BEGIN DATA FOR THIS TASK

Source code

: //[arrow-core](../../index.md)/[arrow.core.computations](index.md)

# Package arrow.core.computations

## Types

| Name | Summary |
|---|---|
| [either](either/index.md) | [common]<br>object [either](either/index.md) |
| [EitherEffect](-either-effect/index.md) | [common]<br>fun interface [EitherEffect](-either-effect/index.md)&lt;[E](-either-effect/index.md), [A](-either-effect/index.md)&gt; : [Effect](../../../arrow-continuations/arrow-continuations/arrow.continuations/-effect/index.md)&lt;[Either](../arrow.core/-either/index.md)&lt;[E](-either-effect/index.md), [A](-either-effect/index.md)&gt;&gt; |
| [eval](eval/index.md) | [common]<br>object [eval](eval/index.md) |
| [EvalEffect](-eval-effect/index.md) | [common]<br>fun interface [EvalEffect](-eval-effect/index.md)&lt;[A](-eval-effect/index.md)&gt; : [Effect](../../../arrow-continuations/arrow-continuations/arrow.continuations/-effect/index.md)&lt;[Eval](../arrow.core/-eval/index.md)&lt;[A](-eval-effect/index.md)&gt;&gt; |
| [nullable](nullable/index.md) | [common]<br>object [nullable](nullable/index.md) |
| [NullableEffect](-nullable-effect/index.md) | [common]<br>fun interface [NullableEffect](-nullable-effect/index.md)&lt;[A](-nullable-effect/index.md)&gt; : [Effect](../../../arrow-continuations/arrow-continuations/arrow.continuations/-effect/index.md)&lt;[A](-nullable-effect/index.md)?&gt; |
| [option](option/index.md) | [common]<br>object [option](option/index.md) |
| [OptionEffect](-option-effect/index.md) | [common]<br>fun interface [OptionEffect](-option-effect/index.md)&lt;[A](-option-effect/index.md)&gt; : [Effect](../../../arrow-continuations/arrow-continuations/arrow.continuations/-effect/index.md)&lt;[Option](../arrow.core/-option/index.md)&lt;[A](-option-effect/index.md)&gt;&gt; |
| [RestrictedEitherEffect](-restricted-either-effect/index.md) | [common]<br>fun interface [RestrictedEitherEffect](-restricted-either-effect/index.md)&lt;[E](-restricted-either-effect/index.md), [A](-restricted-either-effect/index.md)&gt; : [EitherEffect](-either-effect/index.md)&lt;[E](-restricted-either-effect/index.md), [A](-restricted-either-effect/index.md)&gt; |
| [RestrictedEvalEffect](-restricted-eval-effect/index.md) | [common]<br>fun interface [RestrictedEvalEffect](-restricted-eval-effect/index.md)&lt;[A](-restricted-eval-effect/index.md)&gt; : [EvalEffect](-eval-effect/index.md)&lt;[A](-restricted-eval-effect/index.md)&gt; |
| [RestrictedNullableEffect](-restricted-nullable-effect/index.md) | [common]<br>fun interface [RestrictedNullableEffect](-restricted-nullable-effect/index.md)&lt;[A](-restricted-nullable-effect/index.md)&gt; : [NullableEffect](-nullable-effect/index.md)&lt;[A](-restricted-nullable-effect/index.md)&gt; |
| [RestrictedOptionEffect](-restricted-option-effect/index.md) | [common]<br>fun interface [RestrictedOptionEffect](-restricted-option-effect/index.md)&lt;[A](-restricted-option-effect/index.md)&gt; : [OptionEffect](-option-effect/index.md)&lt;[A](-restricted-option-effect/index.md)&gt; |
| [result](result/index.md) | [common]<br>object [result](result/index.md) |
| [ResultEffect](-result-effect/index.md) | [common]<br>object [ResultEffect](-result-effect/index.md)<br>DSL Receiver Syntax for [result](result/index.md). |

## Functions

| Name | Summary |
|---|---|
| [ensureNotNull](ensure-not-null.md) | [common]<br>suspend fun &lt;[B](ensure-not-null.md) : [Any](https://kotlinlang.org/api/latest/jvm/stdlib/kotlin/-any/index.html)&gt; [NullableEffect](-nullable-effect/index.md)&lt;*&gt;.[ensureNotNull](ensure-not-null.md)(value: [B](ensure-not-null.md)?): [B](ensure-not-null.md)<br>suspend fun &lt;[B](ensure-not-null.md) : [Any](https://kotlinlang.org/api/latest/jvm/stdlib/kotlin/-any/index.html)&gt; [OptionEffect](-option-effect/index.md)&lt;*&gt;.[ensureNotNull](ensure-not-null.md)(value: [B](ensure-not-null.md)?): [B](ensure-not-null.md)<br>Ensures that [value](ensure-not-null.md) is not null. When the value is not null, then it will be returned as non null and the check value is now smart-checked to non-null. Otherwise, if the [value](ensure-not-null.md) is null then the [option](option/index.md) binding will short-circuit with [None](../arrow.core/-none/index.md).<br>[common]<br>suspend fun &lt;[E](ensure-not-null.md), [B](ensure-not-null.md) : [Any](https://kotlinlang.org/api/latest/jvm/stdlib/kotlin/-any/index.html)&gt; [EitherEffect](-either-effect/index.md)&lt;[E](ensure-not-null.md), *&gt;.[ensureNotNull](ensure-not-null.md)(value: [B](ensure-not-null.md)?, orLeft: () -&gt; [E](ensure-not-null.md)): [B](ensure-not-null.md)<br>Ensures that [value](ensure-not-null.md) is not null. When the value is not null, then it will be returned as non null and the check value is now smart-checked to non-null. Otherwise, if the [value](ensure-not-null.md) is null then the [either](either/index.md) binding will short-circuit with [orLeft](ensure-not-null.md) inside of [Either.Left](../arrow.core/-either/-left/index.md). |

END DATA FOR THIS TASK
BEGIN DATA FOR THIS TASK

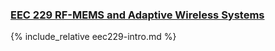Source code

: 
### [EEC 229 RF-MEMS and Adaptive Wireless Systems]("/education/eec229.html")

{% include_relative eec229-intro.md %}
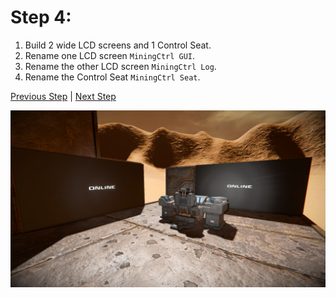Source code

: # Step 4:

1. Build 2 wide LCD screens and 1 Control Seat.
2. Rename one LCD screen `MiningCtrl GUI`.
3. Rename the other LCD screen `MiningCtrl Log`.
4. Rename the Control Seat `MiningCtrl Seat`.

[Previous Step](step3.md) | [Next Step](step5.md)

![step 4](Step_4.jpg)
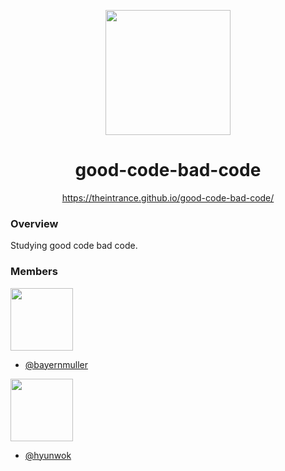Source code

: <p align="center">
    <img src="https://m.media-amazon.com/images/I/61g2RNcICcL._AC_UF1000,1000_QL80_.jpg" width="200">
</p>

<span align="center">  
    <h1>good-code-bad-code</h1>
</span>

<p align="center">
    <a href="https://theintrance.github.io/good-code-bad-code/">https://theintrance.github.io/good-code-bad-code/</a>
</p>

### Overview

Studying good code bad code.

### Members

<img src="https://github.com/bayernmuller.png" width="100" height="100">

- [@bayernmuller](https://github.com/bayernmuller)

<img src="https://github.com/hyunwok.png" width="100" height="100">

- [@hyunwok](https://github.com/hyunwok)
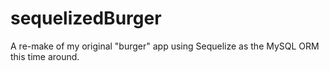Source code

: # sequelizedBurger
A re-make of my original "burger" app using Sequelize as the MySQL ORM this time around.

END DATA FOR THIS TASK

→ WORK REQUEST: Copy word for word the stretch of entries above from the line that has "[common]<br>object [eval](eval/index.md) |" through the line that has "[common]<br>object [nullable](nullable/index.md) |", both ends included, and nothing outside it.

→ RESPONSE TO THE EXERCISE:
| [eval](eval/index.md) | [common]<br>object [eval](eval/index.md) |
| [EvalEffect](-eval-effect/index.md) | [common]<br>fun interface [EvalEffect](-eval-effect/index.md)&lt;[A](-eval-effect/index.md)&gt; : [Effect](../../../arrow-continuations/arrow-continuations/arrow.continuations/-effect/index.md)&lt;[Eval](../arrow.core/-eval/index.md)&lt;[A](-eval-effect/index.md)&gt;&gt; |
| [nullable](nullable/index.md) | [common]<br>object [nullable](nullable/index.md) |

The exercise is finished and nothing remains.